Plain-text document sources:
----

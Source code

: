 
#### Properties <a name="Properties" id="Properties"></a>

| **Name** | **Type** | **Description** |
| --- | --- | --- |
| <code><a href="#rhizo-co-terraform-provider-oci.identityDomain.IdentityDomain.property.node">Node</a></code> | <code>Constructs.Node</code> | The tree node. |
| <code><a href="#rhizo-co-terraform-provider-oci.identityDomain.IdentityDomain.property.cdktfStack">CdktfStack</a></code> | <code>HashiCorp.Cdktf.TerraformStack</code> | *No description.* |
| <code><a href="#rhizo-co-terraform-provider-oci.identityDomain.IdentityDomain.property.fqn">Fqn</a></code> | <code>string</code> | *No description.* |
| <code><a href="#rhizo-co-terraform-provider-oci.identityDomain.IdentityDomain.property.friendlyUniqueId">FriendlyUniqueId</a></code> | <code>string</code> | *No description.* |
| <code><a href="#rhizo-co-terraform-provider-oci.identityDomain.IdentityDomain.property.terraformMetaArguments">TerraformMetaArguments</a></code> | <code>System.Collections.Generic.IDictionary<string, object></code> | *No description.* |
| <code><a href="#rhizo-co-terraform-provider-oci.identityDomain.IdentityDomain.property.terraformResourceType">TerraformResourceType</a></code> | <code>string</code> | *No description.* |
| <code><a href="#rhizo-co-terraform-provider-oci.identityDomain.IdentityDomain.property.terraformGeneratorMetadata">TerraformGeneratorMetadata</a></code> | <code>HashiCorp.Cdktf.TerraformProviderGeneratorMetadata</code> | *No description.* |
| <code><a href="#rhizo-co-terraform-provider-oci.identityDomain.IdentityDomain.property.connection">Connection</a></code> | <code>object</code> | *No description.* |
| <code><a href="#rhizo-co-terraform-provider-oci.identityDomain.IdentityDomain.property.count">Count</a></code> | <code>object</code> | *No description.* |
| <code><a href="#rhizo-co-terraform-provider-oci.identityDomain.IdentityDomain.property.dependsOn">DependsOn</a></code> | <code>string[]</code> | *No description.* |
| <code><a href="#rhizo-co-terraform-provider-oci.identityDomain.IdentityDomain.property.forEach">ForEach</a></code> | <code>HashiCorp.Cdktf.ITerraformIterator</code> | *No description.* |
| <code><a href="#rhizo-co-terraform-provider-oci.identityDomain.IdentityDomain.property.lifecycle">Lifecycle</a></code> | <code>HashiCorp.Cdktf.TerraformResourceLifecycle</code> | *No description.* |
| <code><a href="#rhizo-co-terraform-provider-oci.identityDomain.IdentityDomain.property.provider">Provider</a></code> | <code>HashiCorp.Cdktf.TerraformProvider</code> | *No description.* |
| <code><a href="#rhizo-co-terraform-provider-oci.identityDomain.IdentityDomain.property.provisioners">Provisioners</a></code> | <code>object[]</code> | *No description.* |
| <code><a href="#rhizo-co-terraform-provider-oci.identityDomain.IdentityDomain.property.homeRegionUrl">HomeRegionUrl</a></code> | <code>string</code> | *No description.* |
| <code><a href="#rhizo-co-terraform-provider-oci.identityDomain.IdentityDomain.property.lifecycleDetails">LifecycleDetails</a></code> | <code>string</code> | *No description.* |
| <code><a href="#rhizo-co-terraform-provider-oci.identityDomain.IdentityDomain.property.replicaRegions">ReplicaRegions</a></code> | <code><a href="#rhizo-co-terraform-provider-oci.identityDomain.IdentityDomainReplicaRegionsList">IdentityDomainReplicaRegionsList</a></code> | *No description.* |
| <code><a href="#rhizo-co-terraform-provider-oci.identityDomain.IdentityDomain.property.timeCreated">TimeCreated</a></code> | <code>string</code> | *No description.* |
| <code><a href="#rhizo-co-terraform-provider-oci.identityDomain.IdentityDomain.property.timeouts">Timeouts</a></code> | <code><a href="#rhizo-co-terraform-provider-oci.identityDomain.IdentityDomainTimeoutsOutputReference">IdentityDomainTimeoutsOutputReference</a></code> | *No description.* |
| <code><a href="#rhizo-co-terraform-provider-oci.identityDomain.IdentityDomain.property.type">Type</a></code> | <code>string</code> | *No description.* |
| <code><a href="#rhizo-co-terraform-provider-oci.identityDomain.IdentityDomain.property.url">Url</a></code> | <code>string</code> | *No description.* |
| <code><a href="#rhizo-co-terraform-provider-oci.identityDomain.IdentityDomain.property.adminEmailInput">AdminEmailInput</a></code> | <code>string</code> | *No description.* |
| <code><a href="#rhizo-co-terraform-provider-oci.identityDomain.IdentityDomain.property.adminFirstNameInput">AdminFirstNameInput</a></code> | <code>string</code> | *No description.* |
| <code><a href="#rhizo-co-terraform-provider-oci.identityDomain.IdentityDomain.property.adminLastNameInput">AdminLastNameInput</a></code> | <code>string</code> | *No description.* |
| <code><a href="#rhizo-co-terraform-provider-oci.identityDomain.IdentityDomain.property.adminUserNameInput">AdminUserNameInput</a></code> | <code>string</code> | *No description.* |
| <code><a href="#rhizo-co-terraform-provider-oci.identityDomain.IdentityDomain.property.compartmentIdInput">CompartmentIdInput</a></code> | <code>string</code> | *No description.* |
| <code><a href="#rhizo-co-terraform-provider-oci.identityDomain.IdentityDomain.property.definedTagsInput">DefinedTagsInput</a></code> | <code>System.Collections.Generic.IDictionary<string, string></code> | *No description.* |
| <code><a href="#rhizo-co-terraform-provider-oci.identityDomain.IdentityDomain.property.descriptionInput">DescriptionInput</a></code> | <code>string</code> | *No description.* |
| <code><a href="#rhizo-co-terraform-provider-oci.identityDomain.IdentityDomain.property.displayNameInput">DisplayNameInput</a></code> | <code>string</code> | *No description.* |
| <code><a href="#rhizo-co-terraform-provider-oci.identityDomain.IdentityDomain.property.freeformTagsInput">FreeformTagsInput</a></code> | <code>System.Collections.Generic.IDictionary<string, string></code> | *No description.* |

----

> [Work task]
Could I ask you to return the records exactly and in full?

> [Task solution]
Source code

: 
#### Properties <a name="Properties" id="Properties"></a>

| **Name** | **Type** | **Description** |
| --- | --- | --- |
| <code><a href="#rhizo-co-terraform-provider-oci.identityDomain.IdentityDomain.property.node">Node</a></code> | <code>Constructs.Node</code> | The tree node. |
| <code><a href="#rhizo-co-terraform-provider-oci.identityDomain.IdentityDomain.property.cdktfStack">CdktfStack</a></code> | <code>HashiCorp.Cdktf.TerraformStack</code> | *No description.* |
| <code><a href="#rhizo-co-terraform-provider-oci.identityDomain.IdentityDomain.property.fqn">Fqn</a></code> | <code>string</code> | *No description.* |
| <code><a href="#rhizo-co-terraform-provider-oci.identityDomain.IdentityDomain.property.friendlyUniqueId">FriendlyUniqueId</a></code> | <code>string</code> | *No description.* |
| <code><a href="#rhizo-co-terraform-provider-oci.identityDomain.IdentityDomain.property.terraformMetaArguments">TerraformMetaArguments</a></code> | <code>System.Collections.Generic.IDictionary<string, object></code> | *No description.* |
| <code><a href="#rhizo-co-terraform-provider-oci.identityDomain.IdentityDomain.property.terraformResourceType">TerraformResourceType</a></code> | <code>string</code> | *No description.* |
| <code><a href="#rhizo-co-terraform-provider-oci.identityDomain.IdentityDomain.property.terraformGeneratorMetadata">TerraformGeneratorMetadata</a></code> | <code>HashiCorp.Cdktf.TerraformProviderGeneratorMetadata</code> | *No description.* |
| <code><a href="#rhizo-co-terraform-provider-oci.identityDomain.IdentityDomain.property.connection">Connection</a></code> | <code>object</code> | *No description.* |
| <code><a href="#rhizo-co-terraform-provider-oci.identityDomain.IdentityDomain.property.count">Count</a></code> | <code>object</code> | *No description.* |
| <code><a href="#rhizo-co-terraform-provider-oci.identityDomain.IdentityDomain.property.dependsOn">DependsOn</a></code> | <code>string[]</code> | *No description.* |
| <code><a href="#rhizo-co-terraform-provider-oci.identityDomain.IdentityDomain.property.forEach">ForEach</a></code> | <code>HashiCorp.Cdktf.ITerraformIterator</code> | *No description.* |
| <code><a href="#rhizo-co-terraform-provider-oci.identityDomain.IdentityDomain.property.lifecycle">Lifecycle</a></code> | <code>HashiCorp.Cdktf.TerraformResourceLifecycle</code> | *No description.* |
| <code><a href="#rhizo-co-terraform-provider-oci.identityDomain.IdentityDomain.property.provider">Provider</a></code> | <code>HashiCorp.Cdktf.TerraformProvider</code> | *No description.* |
| <code><a href="#rhizo-co-terraform-provider-oci.identityDomain.IdentityDomain.property.provisioners">Provisioners</a></code> | <code>object[]</code> | *No description.* |
| <code><a href="#rhizo-co-terraform-provider-oci.identityDomain.IdentityDomain.property.homeRegionUrl">HomeRegionUrl</a></code> | <code>string</code> | *No description.* |
| <code><a href="#rhizo-co-terraform-provider-oci.identityDomain.IdentityDomain.property.lifecycleDetails">LifecycleDetails</a></code> | <code>string</code> | *No description.* |
| <code><a href="#rhizo-co-terraform-provider-oci.identityDomain.IdentityDomain.property.replicaRegions">ReplicaRegions</a></code> | <code><a href="#rhizo-co-terraform-provider-oci.identityDomain.IdentityDomainReplicaRegionsList">IdentityDomainReplicaRegionsList</a></code> | *No description.* |
| <code><a href="#rhizo-co-terraform-provider-oci.identityDomain.IdentityDomain.property.timeCreated">TimeCreated</a></code> | <code>string</code> | *No description.* |
| <code><a href="#rhizo-co-terraform-provider-oci.identityDomain.IdentityDomain.property.timeouts">Timeouts</a></code> | <code><a href="#rhizo-co-terraform-provider-oci.identityDomain.IdentityDomainTimeoutsOutputReference">IdentityDomainTimeoutsOutputReference</a></code> | *No description.* |
| <code><a href="#rhizo-co-terraform-provider-oci.identityDomain.IdentityDomain.property.type">Type</a></code> | <code>string</code> | *No description.* |
| <code><a href="#rhizo-co-terraform-provider-oci.identityDomain.IdentityDomain.property.url">Url</a></code> | <code>string</code> | *No description.* |
| <code><a href="#rhizo-co-terraform-provider-oci.identityDomain.IdentityDomain.property.adminEmailInput">AdminEmailInput</a></code> | <code>string</code> | *No description.* |
| <code><a href="#rhizo-co-terraform-provider-oci.identityDomain.IdentityDomain.property.adminFirstNameInput">AdminFirstNameInput</a></code> | <code>string</code> | *No description.* |
| <code><a href="#rhizo-co-terraform-provider-oci.identityDomain.IdentityDomain.property.adminLastNameInput">AdminLastNameInput</a></code> | <code>string</code> | *No description.* |
| <code><a href="#rhizo-co-terraform-provider-oci.identityDomain.IdentityDomain.property.adminUserNameInput">AdminUserNameInput</a></code> | <code>string</code> | *No description.* |
| <code><a href="#rhizo-co-terraform-provider-oci.identityDomain.IdentityDomain.property.compartmentIdInput">CompartmentIdInput</a></code> | <code>string</code> | *No description.* |
| <code><a href="#rhizo-co-terraform-provider-oci.identityDomain.IdentityDomain.property.definedTagsInput">DefinedTagsInput</a></code> | <code>System.Collections.Generic.IDictionary<string, string></code> | *No description.* |
| <code><a href="#rhizo-co-terraform-provider-oci.identityDomain.IdentityDomain.property.descriptionInput">DescriptionInput</a></code> | <code>string</code> | *No description.* |
| <code><a href="#rhizo-co-terraform-provider-oci.identityDomain.IdentityDomain.property.displayNameInput">DisplayNameInput</a></code> | <code>string</code> | *No description.* |
| <code><a href="#rhizo-co-terraform-provider-oci.identityDomain.IdentityDomain.property.freeformTagsInput">FreeformTagsInput</a></code> | <code>System.Collections.Generic.IDictionary<string, string></code> | *No description.* |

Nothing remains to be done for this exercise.